Senior Destiny 2 devs behind mystery project leave as part of massive reductions

Staring at a huge pink triangle in Destiny 2: The Final Shape.
Image credit: Rock Paper Shotgun/Bungie

Bungie have reportedly cancelled Payback, an unannounced project in the Destiny universe from former Destiny 2 game director Luke Smith and project lead Mark Noseworthy. Both Noseworthy and Smith appear to have lost their jobs in the course of Bungie's brutal cost-cutting this week, but Payback's cancellation pre-dates the layoffs. Envisaged as a Destiny spin-off, rather than Destiny 3, it was apparently dropped "a while ago".

All that's according to Gamespot's Tamoor Hussain, Giant Bomb's Jeff Grubb and Bloomberg's Jason Schreier (the source of the "a while ago" quote), as reported by Eurogamer. Payback's existence came to light in April, though Bungie have yet to formally comment on the subject. According to one self-alleged leaker, the name is a reference to "Bungie getting payback against themselves by creating something they hope everyone will love". I don't quite follow this explanation, but the leaker in question did correctly predict the introduction of Destiny 2's Prismatic character subclass, so they're more trustworthy than the average redditor with a bridge to sell.

Payback's cancellation seems to have paved the way for Smith and Noseworthy's departures. Gamespot sources claim that executive restructuring during this week's layoffs means the pair have "no path forward at Bungie".
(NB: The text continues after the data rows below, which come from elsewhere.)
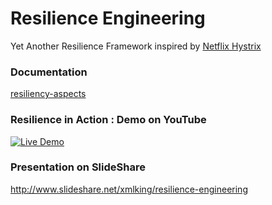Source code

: # Resilience Engineering

Yet Another Resilience Framework inspired by [Netflix Hystrix](https://github.com/Netflix/Hystrix/wiki/How-it-Works)

### Documentation

[resiliency-aspects](/resiliency-aspects)

### Resilience in Action : Demo on YouTube

[![Live Demo](./resiliencyDemo.gif)](http://youtu.be/ZyeEdjufSHE)

### Presentation on SlideShare

http://www.slideshare.net/xmlking/resilience-engineering
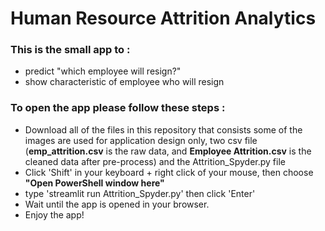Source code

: # Human Resource Attrition Analytics
### This is the small app to :
- predict "which employee will resign?"  
- show characteristic of employee who will resign

### To open the app please follow these steps : 
- Download all of the files in this repository that consists some of the images are used for application design only, two csv file (**emp_attrition.csv** is the raw data, and **Employee Attrition.csv** is the cleaned data after pre-process) and the Attrition_Spyder.py file
- Click 'Shift' in your keyboard + right click of your mouse, then choose **"Open PowerShell window here"**
- type 'streamlit run Attrition_Spyder.py' then click 'Enter'
- Wait until the app is opened in your browser. 
- Enjoy the app!
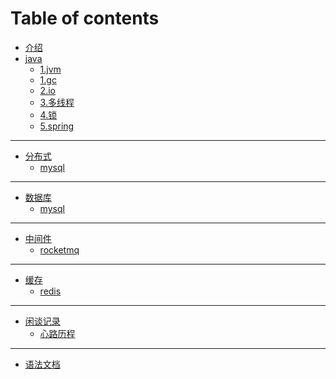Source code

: # Table of contents

* [介绍](README.md)
* [java]()
  - [1.jvm](java/jvm.md)
  - [1.gc](java/gc.md)
  - [2.io](java/io.md)
  - [3.多线程](java/多线程.md)
  - [4.锁](java/锁的记录.md)
  - [5.spring](java/框架/spring.md)
--- 
* [分布式](java/spring%20cloud.md)
  * [mysql](java/nacos.md)
--- 
* [数据库](数据库/数据库.md)
  * [mysql](数据库/mysql.md)
---
* [中间件](java/消息队列.md)
  * [rocketmq](java/消息队列/rocketmq.md)
---
* [缓存](java/缓存.md)
  * [redis](java/消息队列/rocketmq.md)
---
* [闲谈记录]()
  * [心路历程](杂/记录.md)
---
* [语法文档](语法.md)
The shockwaves from Bungie's headcount reduction continue to spread. As Nic wrote earlier today, insiders allege that the cuts have been in the works for a while, regardless of the success or not of Destiny 2's excellent recent expansion The Final Shape. Many of The Final Shape's senior team are now gone, including senior narrative designer Robert Brookes and narrative lead Kwan Perng - a miserable reward for yanking Destiny 2 out of the nose-dive instigated by the disastrous Lightfall expansion.

Aside from laying off staff, Bungie have also transferred 155 roles to parent company Sony Interactive Entertainment. Some of those roles will form a new PlayStation studio working on an untitled "action game set in a brand-new science-fantasy universe". Those remaining at Bungie will double down on development of the Marathon reboot and future Destiny projects.

This week's layoffs were announced by Bungie CEO Pete Parsons, who confessed that Bungie leadership have been "over-ambitious" in their handling of the business. Parsons has been lying low on social media after it was discovered that he'd spent $2,414,550 on cars since September 2022, including a Porsche costing over $200,000 in the wake of a previous round of layoffs last October.

$2,414,550 is a tiny dent in the outgoings of a video game developer that even now has around 850 people on the books, but still - I wonder how many narrative designers you can hire for $2,414,550? Payback is certainly the word: laid-off Bungie developers and Destiny players continue to call on Parsons to do the decent thing and resign his position.